Komende lente, dan weten we het. Dan is duidelijk hoe Venray er in 2030 voor moet staan. De komende maanden worden gebruikt om daarachter te komen. Enkele Amsterdammers worden ingevlogen om de Peelgemeente op weg helpen. In een twintig pagina's tellend rapport wordt uit de doeken gedaan hoe dat gaat gebeuren. Overigens is zo'n toekomstvisie ook al voor 2020 en 2025 uitgeschreven. Of die plannen allemaal zijn uitgekomen of nog uit moeten komen, is niet terug te vinden. Het zal allemaal wel, want dit keer 'wordt er echt met een schone lei begonnen, want de tijden veranderen', staat er letterlijk.

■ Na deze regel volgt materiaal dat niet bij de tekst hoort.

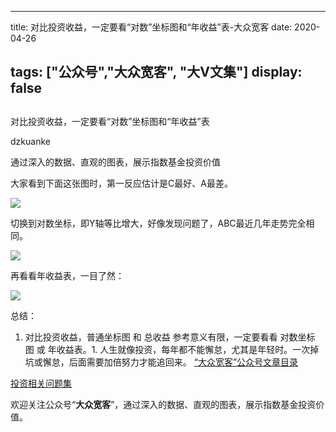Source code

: 
---
title:  对比投资收益，一定要看“对数”坐标图和“年收益”表-大众宽客
date: 2020-04-26

tags: ["公众号","大众宽客", "大V文集"]
display: false
---


## 



对比投资收益，一定要看“对数”坐标图和“年收益”表




dzkuanke




通过深入的数据、直观的图表，展示指数基金投资价值




大家看到下面这张图时，第一反应估计是C最好、A最差。

<img class="rich_pages js_insertlocalimg" data-ratio="0.8955696202531646" data-s="300,640" src="https://mmbiz.qpic.cn/mmbiz_png/PKw3FQPmhIgOMGFaibhJBbvZNlwk25y81tib6icvxtjOtNDOrppoRnOEbxOoQaia5GlP46iazXenHptX9HWgsfkKiabg/640?wx_fmt=png" data-type="png" data-w="632" style="">





切换到对数坐标，即Y轴等比增大，好像发现问题了，ABC最近几年走势完全相同。

<img class="rich_pages js_insertlocalimg" data-ratio="0.8987341772151899" data-s="300,640" src="https://mmbiz.qpic.cn/mmbiz_png/PKw3FQPmhIgOMGFaibhJBbvZNlwk25y81CPCyjyLE683Zn4DxgmtDicUfGC2icic8V9wBiavxaYuzibKhdpiaGDeUT5Bw/640?wx_fmt=png" data-type="png" data-w="632" style="">



再看看年收益表，一目了然：

<img class="rich_pages js_insertlocalimg" data-ratio="0.8333333333333334" data-s="300,640" src="https://mmbiz.qpic.cn/mmbiz_png/PKw3FQPmhIgOMGFaibhJBbvZNlwk25y81ZFpMtk7Vhy2pZaKvmAzVZw1zeSJz9LckXe1kEGT5WhicyL1vshyWNUw/640?wx_fmt=png" data-type="png" data-w="564" style="">



总结：
1. 对比投资收益，普通坐标图 和 总收益 参考意义有限，一定要看看&nbsp;对数坐标图&nbsp;或 年收益表。1. 人生就像投资，每年都不能懈怠，尤其是年轻时。一次掉坑或懈怠，后面需要加倍努力才能追回来。
[“大众宽客”公众号文章目录](http://mp.weixin.qq.com/s?__biz=MzAwMTc1MDcwNw==&amp;mid=2648275687&amp;idx=1&amp;sn=55190e4040acea0db1360e754ff4984f&amp;chksm=82f9393bb58eb02d28601824a8a664facdad48e227481f0726f60d9683c103cc0c9808b22ba9&amp;scene=21#wechat_redirect)

[投资相关问题集]()

欢迎关注公众号“**大众宽客**”，通过深入的数据、直观的图表，展示指数基金投资价值。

'Het proces moet energie genereren, creatief en innovatief zijn. Betrokken Venraynaren praten er met elkaar over in de winkelstraat, het wijkcentrum, op school, in de bieb, op de markt en sportclub. Huiskamergesprekken kan ook. Maar burgemeester en wethouders realiseren zich al wel dat de lat hierbij wel erg hoog ligt. 'Het risico bestaat dat we tóch te weinig mensen bereiken.' Maar ze blijven positief. Ze hopen op frisdenkers, smaak- en spraakmakers, op een energieke klankbordgroep met verbindend vermogen, op betrokkenen met hart voor Venray, op ambassadeurs. De 'stille meerderheid' moet worden bereikt'. En ga zo maar door. Ronkende zinnen en termen, het moet goed gaan komen met Venray in 2030.

Maar zitten die frisdenkers, smaak- en spraakmakers niet gewoon in de dorps- en wijkraden? Wordt in die contreien al niet bijna dagelijks over toekomstdromen gepraat? Praten die bevlogen vrijwilligers die geen cent kosten, daar al niet op gezette tijden met het college over? Leggen zij niet dagelijks hun oren te luister in de haarvaten van de dorpen en wijken en kunnen zodoende precies aangeven hoe ze de toekomst voor ogen zien? Is de aanleg van glasvezel niet ontsproten uit de dorpen? Gaven ze onlangs niet aan dat de dorpen best zorg willen dragen voor de huisvesting van arbeidsmigranten? Kan het college zich niet beter direct gaan storten op huidige majeure problemen als inderdaad de huisvesting van Polen, op woningbouw in de dorpen (of niet, is ook een keuze), op het faciliteiten van dorpsprojecten die vanuit diezelfde dorpen zijn opgeborreld? Het college wil meer visie horen. Waarom dan, in tijden waarin het tegenwoordig al onmogelijk is maar zelfs een jaar vooruit te denken? Wat er in de lente ook uitkomt, het Amsterdamse bureau Futureconsult, dat met zijn handjevol futurestrategisten (zo heten ze echt) Venray binnentrekt, doet dat waarschijnlijk over vijf jaar weer. Weer met een schone lei.